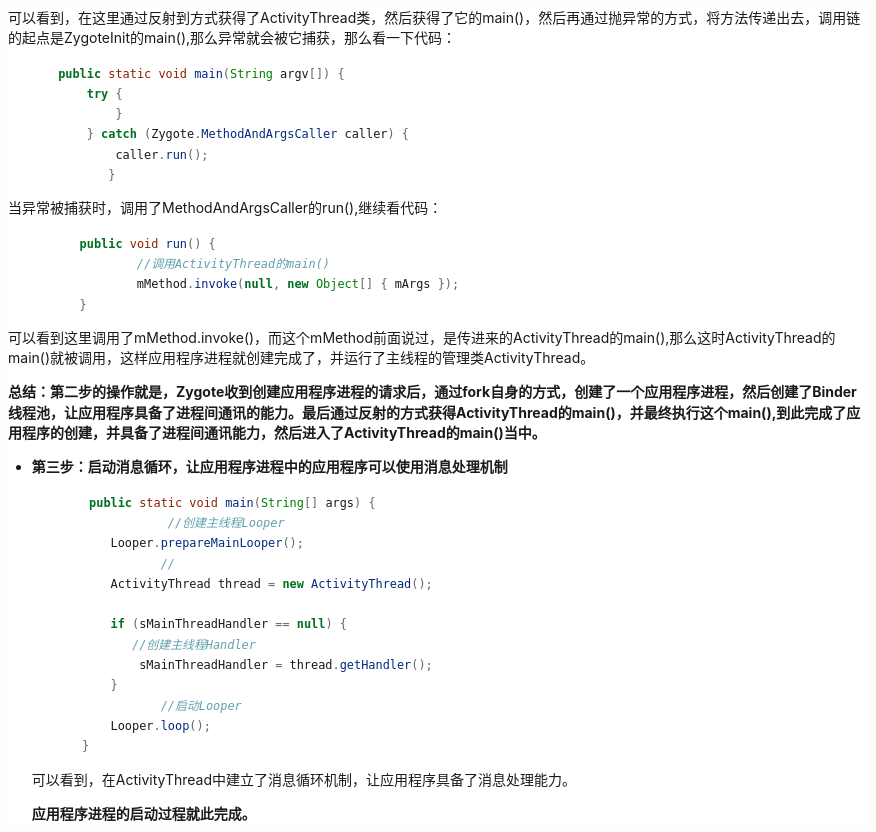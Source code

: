   可以看到，在这里通过反射到方式获得了ActivityThread类，然后获得了它的main()，然后再通过抛异常的方式，将方法传递出去，调用链的起点是ZygoteInit的main(),那么异常就会被它捕获，那么看一下代码：

  ```java
         public static void main(String argv[]) {
             try {
                 }
             } catch (Zygote.MethodAndArgsCaller caller) {
                 caller.run();
  				}
  ```

  当异常被捕获时，调用了MethodAndArgsCaller的run(),继续看代码：

  ```java
            public void run() {
              		//调用ActivityThread的main()
                    mMethod.invoke(null, new Object[] { mArgs });
            }
  ```

  可以看到这里调用了mMethod.invoke()，而这个mMethod前面说过，是传进来的ActivityThread的main(),那么这时ActivityThread的main()就被调用，这样应用程序进程就创建完成了，并运行了主线程的管理类ActivityThread。

  **总结：第二步的操作就是，Zygote收到创建应用程序进程的请求后，通过fork自身的方式，创建了一个应用程序进程，然后创建了Binder线程池，让应用程序具备了进程间通讯的能力。最后通过反射的方式获得ActivityThread的main()，并最终执行这个main(),到此完成了应用程序的创建，并具备了进程间通讯能力，然后进入了ActivityThread的main()当中。**

- **第三步：启动消息循环，让应用程序进程中的应用程序可以使用消息处理机制**

  ```java
   	      public static void main(String[] args) {
  					 //创建主线程Looper
             Looper.prepareMainLooper();
    				//
             ActivityThread thread = new ActivityThread();
     
             if (sMainThreadHandler == null) {
               	//创建主线程Handler
                 sMainThreadHandler = thread.getHandler();
             }
     				//启动Looper
             Looper.loop();
         }
  ```

  可以看到，在ActivityThread中建立了消息循环机制，让应用程序具备了消息处理能力。

  **应用程序进程的启动过程就此完成。**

:::

Exercise brief: Whenever the word "invoke" occurs in a line of the listing above, return that line.

Problem solution:
                    mMethod.invoke(null, new Object[] { mArgs });
  可以看到这里调用了mMethod.invoke()，而这个mMethod前面说过，是传进来的ActivityThread的main(),那么这时ActivityThread的main()就被调用，这样应用程序进程就创建完成了，并运行了主线程的管理类ActivityThread。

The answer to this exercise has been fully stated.